You are viewing a plain text version of this content. The canonical link for it is here.
Posted to user@giraph.apache.org by Pradeep Gollakota <pr...@gmail.com> on 2013/01/10 21:23:34 UTC

PageRankBenchmark scaling

Hi All,

I'm trying to run some benchmarks using the PageRankBenchmark tool on my
cluster. However, I'm seeing some scaling issues.
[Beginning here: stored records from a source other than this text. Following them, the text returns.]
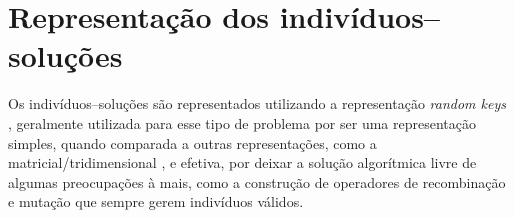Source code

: \documentclass[relatorio,nocolorlinks]{inf-ufg}
\begin{document}
\section{Representa\c{c}\~{a}o dos indiv\'{i}duos--solu\c{c}\~{o}es}

Os indiv\'{i}duos--solu\c{c}\~{o}es s\~{a}o representados utilizando a representa\c{c}\~{a}o \textit{random keys} \cite{Bean1993} \cite{Bean1994}
\cite{Snyder2006}, geralmente utilizada para esse tipo de problema por ser uma representa\c{c}\~{a}o simples, quando comparada a outras
representa\c{c}\~{o}es, como a matricial/tridimensional \cite{Zhang2010b} \cite{Yin2007}, e efetiva, por deixar a solu\c{c}\~{a}o algor\'{i}tmica
livre de algumas preocupa\c{c}\~{o}es \`{a} mais, como a constru\c{c}\~{a}o de operadores de recombina\c{c}\~{a}o e muta\c{c}\~{a}o que sempre
gerem indiv\'{i}duos v\'{a}lidos.
\end{document}
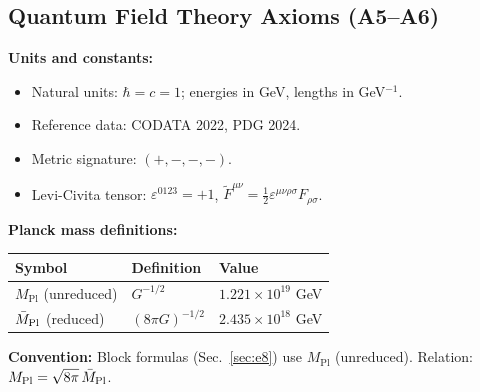 \subsection{Quantum Field Theory Axioms (A5--A6)}

\begin{tcolorbox}[colback=yellow!5, colframe=yellow!60!black, 
    title={\textbf{Conventions: Units, Masses, and Normalizations}}, fonttitle=\bfseries]

\textbf{Units and constants:}
\begin{itemize}[leftmargin=1.5em, topsep=2pt, itemsep=1pt]
    \item Natural units: $\hbar = c = 1$; energies in GeV, lengths in GeV$^{-1}$.
    \item Reference data: CODATA 2022, PDG 2024.
    \item Metric signature: $(+,-,-,-)$.
    \item Levi-Civita tensor: $\varepsilon^{0123} = +1$, $\tilde{F}^{\mu\nu} = \frac{1}{2}\varepsilon^{\mu\nu\rho\sigma}F_{\rho\sigma}$.
\end{itemize}

\textbf{Planck mass definitions:}
\begin{center}
\begin{tabular}{@{}lll@{}}
\toprule
\textbf{Symbol} & \textbf{Definition} & \textbf{Value}\\
\midrule
$M_{\mathrm{Pl}}$ (unreduced) & $G^{-1/2}$ & $1.221 \times 10^{19}$ GeV\\
$\Mpl$ (reduced) & $(8\pi G)^{-1/2}$ & $2.435 \times 10^{18}$ GeV\\
\bottomrule
\end{tabular}
\end{center}
\textbf{Convention:} Block formulas (Sec.~\ref{sec:e8}) use $M_{\mathrm{Pl}}$ (unreduced). 
Relation: $M_{\mathrm{Pl}} = \sqrt{8\pi}\,\Mpl$.


\end{tcolorbox}

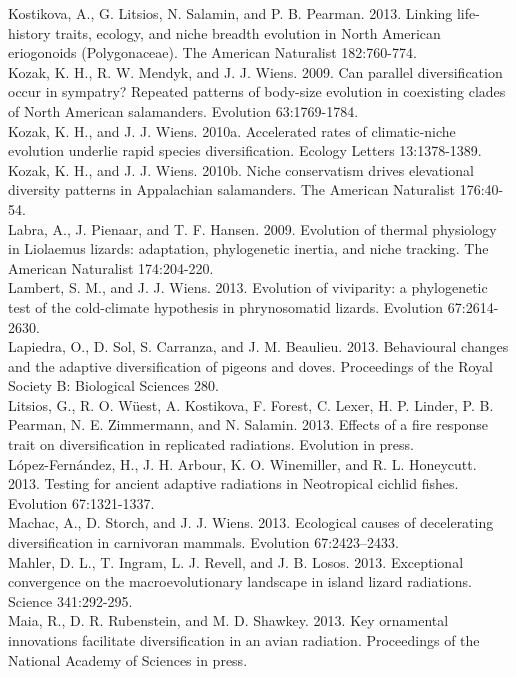 Kostikova, A., G. Litsios, N. Salamin, and P. B. Pearman. 2013. Linking life-history traits, ecology, and niche breadth evolution in North American eriogonoids (Polygonaceae). The American Naturalist 182:760-774.\\
Kozak, K. H., R. W. Mendyk, and J. J. Wiens. 2009. Can parallel diversification occur in sympatry? Repeated patterns of body-size evolution in coexisting clades of North American salamanders. Evolution 63:1769-1784.\\
Kozak, K. H., and J. J. Wiens. 2010a. Accelerated rates of climatic-niche evolution underlie rapid species diversification. Ecology Letters 13:1378-1389.\\
Kozak, K. H., and J. J. Wiens. 2010b. Niche conservatism drives elevational diversity patterns in Appalachian salamanders. The American Naturalist 176:40-54.\\
Labra, A., J. Pienaar, and T. F. Hansen. 2009. Evolution of thermal physiology in Liolaemus lizards: adaptation, phylogenetic inertia, and niche tracking. The American Naturalist 174:204-220.\\
Lambert, S. M., and J. J. Wiens. 2013. Evolution of viviparity: a phylogenetic test of the cold-climate hypothesis in phrynosomatid lizards. Evolution 67:2614-2630.\\
Lapiedra, O., D. Sol, S. Carranza, and J. M. Beaulieu. 2013. Behavioural changes and the adaptive diversification of pigeons and doves. Proceedings of the Royal Society B: Biological Sciences 280.\\
Litsios, G., R. O. Wüest, A. Kostikova, F. Forest, C. Lexer, H. P. Linder, P. B. Pearman, N. E. Zimmermann, and N. Salamin. 2013. Effects of a fire response trait on diversification in replicated radiations. Evolution in press.\\
L\'{o}pez-Fern\'{a}ndez, H., J. H. Arbour, K. O. Winemiller, and R. L. Honeycutt. 2013. Testing for ancient adaptive radiations in Neotropical cichlid fishes. Evolution 67:1321-1337.\\
Machac, A., D. Storch, and J. J. Wiens. 2013. Ecological causes of decelerating diversification in carnivoran mammals. Evolution 67:2423–2433.\\
Mahler, D. L., T. Ingram, L. J. Revell, and J. B. Losos. 2013. Exceptional convergence on the macroevolutionary landscape in island lizard radiations. Science 341:292-295.\\
Maia, R., D. R. Rubenstein, and M. D. Shawkey. 2013. Key ornamental innovations facilitate diversification in an avian radiation. Proceedings of the National Academy of Sciences in press.\\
My cluster has 4 nodes, configured to run 24 map tasks. I'm running the
benchmark with 23 workers. I've been able to get it scale up to 256 million
edges (16m vertices with 16 edges per vertex). However, when I try to scale
higher than that, I've been getting GC Overhead limit exceeded errors. I
tried to modify the PageRankComputation class to try to use object reuse,
but to no avail.

Does anyone have any thoughts on how I can scale this higher on my cluster?
I'm trying to get to about 50 million vertices with 150 edges per vertex
(7.5 billion edges).

Thanks
Pradeep

Re: PageRankBenchmark scaling

Posted by Claudio Martella <cl...@gmail.com>.
I suggest you start by trying the ByteArrayPartition and continue with
out of core messages and/or graph.
Also, make sure the mapper tasks can get enough memory on the heap in
the hadoop cluster configuration.

On Thu, Jan 10, 2013 at 9:23 PM, Pradeep Gollakota <pr...@gmail.com> wrote:
> Hi All,
>
> I'm trying to run some benchmarks using the PageRankBenchmark tool on my
> cluster. However, I'm seeing some scaling issues.
>
> My cluster has 4 nodes, configured to run 24 map tasks. I'm running the
> benchmark with 23 workers. I've been able to get it scale up to 256 million
> edges (16m vertices with 16 edges per vertex). However, when I try to scale
> higher than that, I've been getting GC Overhead limit exceeded errors. I
> tried to modify the PageRankComputation class to try to use object reuse,
> but to no avail.
>
> Does anyone have any thoughts on how I can scale this higher on my cluster?
> I'm trying to get to about 50 million vertices with 150 edges per vertex
> (7.5 billion edges).
>
> Thanks
> Pradeep



-- 
   Claudio Martella
   claudio.martella@gmail.com